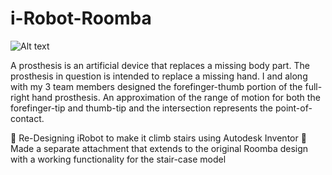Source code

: # i-Robot-Roomba

![Alt text](/src/Components/Projects/ezgif.com-webp)

A prosthesis is an artificial device that replaces a missing body part. The prosthesis in question is intended to replace a missing hand. I and along with my 3 team members designed the forefinger-thumb portion of the full-right hand prosthesis. An approximation of the range of motion for both the forefinger-tip and thumb-tip and the intersection represents the point-of-contact.

🌱 Re-Designing iRobot to make it climb stairs using Autodesk Inventor
👯 Made a separate attachment that extends to the original Roomba design with a working functionality for the stair-case model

------------------------------------------------------------------------

▶ ASSIGNED TASK
Return the number of lines in the data above that include the word "Roomba", and nothing else.

▶ ANSWER SPACE
2